C’est sous la pluie que Romain Chichery et Emma Berto nous accueillent au milieu de leurs vignes à Båstad, dans le sud de la Suède. “Il a fait beau tout le week-end”, jurent ces deux jeunes Français venus s'installer dans ce coin de la Scandinavie. Sécateurs à la main et capuche bien vissée sur la tête, ils finissent les vendanges des 11 hectares de vignes du domaine Thora Vingård. Les deux œnologues ont été formés à Montpellier et ont travaillé dans de grands domaines français, avant de venir tenter l’expérience ici. Et ils ne sont pas les seuls : de plus en plus de viticulteurs viennent apporter leur savoir-faire et expertise en Suède.

Une augmentation des températures inquiétante

Face au réchauffement climatique, le monde vinicole est en pleine recomposition. L’année 2023 a enregistré la production de vin la plus faible depuis 1961 au niveau mondial, d’après les chiffres de l’Organisation internationale du vin (OIV). La France a, cette année-là, échappé à la catastrophe mais l’Italie et l’Espagne ont pâti de conditions météorologiques défavorables. Sécheresse, vagues de chaleur, gelées tardives, grêle, pluies intenses… La fréquence et l’intensité des aléas météorologiques augmentent, ce qui rend la culture de la vigne de plus en plus difficile dans certaines zones de l’Europe, pourtant traditionnellement viticoles. En France, où il a beaucoup plu en 2024, le ministère de l’Agriculture estime que les récoltes des vendanges devraient baisser de 18 % par rapport à l’année précédente. 

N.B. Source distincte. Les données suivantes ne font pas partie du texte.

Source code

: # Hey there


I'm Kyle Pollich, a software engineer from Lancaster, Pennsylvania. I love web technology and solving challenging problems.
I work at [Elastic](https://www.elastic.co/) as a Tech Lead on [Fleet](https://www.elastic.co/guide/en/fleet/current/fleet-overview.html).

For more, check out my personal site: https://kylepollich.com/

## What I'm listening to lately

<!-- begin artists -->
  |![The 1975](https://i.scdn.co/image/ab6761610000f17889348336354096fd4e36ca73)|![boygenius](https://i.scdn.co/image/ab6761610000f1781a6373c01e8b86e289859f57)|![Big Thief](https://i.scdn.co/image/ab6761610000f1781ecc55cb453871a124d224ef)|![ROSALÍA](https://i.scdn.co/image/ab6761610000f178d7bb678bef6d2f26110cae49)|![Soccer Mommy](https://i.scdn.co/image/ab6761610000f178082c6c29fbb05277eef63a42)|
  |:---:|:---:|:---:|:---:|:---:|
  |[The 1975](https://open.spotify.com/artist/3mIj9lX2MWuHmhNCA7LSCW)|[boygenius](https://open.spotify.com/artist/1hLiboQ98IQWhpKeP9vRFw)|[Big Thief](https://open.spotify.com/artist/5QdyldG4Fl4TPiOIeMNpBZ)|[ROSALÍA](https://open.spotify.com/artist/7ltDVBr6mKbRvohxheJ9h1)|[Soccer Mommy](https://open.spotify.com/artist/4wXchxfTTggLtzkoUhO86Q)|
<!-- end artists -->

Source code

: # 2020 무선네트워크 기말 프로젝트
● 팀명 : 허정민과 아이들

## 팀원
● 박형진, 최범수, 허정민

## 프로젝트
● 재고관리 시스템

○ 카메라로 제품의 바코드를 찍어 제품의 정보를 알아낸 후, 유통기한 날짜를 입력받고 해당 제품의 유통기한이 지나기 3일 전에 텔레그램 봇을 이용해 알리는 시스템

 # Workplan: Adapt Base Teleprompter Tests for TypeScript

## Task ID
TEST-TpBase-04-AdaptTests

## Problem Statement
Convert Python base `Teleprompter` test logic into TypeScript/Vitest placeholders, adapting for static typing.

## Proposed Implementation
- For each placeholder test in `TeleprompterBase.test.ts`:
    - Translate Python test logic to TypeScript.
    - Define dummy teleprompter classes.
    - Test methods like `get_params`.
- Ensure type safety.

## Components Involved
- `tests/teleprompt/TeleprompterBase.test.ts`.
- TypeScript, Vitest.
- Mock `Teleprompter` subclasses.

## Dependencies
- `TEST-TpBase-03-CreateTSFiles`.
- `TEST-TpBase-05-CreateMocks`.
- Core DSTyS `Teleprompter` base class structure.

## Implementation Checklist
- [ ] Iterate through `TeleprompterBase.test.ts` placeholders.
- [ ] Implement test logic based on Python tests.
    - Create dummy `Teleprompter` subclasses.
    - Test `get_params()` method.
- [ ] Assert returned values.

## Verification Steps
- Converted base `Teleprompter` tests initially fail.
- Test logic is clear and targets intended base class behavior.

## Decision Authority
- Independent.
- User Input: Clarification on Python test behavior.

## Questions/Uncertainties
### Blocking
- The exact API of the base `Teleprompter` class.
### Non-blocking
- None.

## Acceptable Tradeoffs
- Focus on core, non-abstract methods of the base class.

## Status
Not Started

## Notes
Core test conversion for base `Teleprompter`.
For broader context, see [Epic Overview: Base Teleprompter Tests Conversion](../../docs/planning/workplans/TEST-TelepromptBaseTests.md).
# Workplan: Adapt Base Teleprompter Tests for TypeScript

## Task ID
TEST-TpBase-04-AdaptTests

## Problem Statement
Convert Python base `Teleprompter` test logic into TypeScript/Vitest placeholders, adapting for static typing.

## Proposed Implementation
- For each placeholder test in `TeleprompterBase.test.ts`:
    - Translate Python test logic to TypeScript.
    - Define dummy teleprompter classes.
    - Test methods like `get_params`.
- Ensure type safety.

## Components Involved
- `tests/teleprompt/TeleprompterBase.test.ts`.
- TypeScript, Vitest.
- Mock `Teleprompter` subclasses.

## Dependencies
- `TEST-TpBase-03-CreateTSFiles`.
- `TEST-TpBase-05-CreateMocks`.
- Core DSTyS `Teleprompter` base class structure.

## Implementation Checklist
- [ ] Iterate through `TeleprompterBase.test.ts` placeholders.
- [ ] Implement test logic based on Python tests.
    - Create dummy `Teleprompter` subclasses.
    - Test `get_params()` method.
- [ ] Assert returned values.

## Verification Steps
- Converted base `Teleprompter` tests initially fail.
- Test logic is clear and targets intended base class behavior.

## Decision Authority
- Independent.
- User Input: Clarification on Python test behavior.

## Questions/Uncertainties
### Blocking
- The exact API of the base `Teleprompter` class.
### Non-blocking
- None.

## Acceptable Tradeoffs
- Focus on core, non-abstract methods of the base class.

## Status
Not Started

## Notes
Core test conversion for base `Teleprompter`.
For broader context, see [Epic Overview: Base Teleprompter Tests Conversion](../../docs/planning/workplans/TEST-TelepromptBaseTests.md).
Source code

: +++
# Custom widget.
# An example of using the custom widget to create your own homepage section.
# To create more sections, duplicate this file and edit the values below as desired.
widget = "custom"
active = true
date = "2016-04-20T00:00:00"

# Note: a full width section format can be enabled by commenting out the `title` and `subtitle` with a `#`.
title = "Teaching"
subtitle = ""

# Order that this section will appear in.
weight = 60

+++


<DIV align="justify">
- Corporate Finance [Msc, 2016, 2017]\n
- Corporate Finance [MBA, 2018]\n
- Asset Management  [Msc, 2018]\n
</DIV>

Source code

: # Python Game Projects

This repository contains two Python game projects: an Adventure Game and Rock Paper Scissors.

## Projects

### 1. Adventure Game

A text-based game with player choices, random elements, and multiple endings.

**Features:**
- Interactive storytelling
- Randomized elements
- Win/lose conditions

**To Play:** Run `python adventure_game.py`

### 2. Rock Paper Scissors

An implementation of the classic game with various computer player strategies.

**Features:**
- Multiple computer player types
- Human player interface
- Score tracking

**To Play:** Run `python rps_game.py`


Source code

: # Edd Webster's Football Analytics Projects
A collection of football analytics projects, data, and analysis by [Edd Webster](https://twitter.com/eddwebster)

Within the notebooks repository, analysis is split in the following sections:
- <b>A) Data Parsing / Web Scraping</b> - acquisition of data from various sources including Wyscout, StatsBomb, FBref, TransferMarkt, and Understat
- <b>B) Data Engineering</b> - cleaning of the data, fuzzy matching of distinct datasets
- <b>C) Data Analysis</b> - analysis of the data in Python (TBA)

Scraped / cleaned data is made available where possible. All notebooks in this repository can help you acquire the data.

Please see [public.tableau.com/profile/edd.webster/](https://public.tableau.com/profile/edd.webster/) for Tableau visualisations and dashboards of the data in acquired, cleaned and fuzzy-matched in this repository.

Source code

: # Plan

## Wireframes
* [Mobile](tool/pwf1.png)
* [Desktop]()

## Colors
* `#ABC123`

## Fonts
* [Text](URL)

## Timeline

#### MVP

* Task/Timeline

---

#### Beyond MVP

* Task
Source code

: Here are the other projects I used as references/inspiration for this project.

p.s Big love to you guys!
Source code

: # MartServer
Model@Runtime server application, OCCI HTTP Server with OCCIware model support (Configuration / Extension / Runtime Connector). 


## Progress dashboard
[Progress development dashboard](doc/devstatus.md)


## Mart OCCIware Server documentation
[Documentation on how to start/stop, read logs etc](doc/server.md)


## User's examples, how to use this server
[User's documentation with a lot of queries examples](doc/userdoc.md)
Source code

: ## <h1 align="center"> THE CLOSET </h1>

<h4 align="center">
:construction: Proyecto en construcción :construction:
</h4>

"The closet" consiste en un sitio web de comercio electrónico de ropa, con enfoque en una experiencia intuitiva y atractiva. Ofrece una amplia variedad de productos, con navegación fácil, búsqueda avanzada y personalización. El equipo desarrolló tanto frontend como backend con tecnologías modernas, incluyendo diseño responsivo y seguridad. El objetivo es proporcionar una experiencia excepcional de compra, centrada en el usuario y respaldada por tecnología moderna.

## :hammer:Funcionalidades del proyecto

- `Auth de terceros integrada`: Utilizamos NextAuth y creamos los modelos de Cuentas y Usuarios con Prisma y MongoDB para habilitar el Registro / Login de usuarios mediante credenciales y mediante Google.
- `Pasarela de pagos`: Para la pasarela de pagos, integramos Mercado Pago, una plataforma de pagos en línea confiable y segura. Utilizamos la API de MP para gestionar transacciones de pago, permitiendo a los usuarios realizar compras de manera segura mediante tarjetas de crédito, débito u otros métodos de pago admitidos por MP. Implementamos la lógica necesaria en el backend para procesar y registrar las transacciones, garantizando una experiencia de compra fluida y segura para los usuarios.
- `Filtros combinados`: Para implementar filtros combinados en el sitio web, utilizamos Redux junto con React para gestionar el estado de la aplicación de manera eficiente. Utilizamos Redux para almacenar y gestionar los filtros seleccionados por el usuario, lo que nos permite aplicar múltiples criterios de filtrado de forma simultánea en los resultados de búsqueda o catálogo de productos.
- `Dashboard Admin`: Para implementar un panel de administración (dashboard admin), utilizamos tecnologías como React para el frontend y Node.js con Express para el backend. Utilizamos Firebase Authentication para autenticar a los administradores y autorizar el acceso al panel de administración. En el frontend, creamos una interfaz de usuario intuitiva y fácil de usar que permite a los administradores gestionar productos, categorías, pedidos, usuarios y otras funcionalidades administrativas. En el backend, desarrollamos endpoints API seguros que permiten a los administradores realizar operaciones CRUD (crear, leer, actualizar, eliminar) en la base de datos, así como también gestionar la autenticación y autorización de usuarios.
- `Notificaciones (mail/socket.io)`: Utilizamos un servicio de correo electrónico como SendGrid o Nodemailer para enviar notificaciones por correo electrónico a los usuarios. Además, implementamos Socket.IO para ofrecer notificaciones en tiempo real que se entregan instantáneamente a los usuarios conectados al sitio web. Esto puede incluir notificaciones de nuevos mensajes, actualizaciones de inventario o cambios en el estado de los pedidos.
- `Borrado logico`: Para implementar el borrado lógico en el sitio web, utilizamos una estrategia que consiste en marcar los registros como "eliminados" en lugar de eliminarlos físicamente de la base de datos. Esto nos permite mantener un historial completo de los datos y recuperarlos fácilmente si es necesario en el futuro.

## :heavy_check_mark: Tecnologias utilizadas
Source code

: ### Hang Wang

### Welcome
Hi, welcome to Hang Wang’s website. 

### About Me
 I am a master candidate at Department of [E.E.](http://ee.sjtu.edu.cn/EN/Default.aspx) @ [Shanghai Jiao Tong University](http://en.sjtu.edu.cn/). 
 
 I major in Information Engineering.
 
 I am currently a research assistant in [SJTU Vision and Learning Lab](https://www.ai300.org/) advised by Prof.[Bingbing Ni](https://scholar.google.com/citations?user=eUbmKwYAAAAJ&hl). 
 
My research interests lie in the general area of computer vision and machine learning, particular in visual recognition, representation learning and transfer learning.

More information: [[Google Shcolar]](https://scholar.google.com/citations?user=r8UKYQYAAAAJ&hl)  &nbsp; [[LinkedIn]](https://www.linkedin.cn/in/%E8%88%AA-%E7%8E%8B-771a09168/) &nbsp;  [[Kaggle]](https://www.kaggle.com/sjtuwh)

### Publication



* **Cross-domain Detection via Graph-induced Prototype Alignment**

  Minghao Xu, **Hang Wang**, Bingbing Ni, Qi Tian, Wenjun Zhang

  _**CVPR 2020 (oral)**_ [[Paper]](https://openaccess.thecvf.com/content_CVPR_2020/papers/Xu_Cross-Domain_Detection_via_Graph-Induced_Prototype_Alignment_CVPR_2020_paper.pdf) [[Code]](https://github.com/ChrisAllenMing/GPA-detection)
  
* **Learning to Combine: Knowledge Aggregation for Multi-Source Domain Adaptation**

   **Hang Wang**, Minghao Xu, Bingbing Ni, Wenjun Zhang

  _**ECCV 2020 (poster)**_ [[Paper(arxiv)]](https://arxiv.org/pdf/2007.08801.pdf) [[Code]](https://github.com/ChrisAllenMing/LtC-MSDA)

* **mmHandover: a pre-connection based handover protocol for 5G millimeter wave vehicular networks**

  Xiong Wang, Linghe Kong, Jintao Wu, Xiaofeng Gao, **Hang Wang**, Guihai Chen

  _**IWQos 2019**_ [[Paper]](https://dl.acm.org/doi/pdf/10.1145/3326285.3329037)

Mais c’est surtout l’augmentation des températures qui inquiète. “En cas de réchauffement global supérieur à 2°C, environ 90 % des zones viticoles traditionnelles des régions côtières et des plaines en Espagne, Italie et Grèce risquent de perdre leur aptitude à produire du vin de qualité à des rendements économiquement soutenables d'ici la fin du siècle”, explique l'Institut de recherche pour l'agriculture, l'alimentation et l'environnement (Inrae). À l’inverse, les pays nordiques pourraient tirer leur épingle du jeu. En Suède, les températures moyennes ont déjà augmenté de près de 2° entre 1991 et 2020 par rapport à la fin du XIXème siècle, selon l’Institut météorologique et hydrologique suédois (SMHI).

Tout est à inventer

Pour le moment, en Suède, la viticulture n’en est qu’à ses débuts. On compterait 200 hectares plantés. “Il y a environ 50 vignobles, mais pour certains c’est encore un hobby” explique Joe Roman, un Américain installé non loin de Helsingborg, dans le sud de la Suède. Et tout est encore à inventer. “On est arrivés en juillet 2021, raconte Romain Chichery. Au début, ça fait bizarre parce qu'on n'a rien à quoi se référer.” Ici, la culture commerciale de la vigne n’a été autorisée qu’en 1999 par l’Union européenne. Murre Sofrakis et sa compagne Lena Jörgensen ont été parmi les pionniers. Ils se sont installés dès 2000 un peu au sud de Malmö. “Nous sommes passionnés et nous voulions apporter une nouvelle expérience aux amateurs de vin”, explique Murre.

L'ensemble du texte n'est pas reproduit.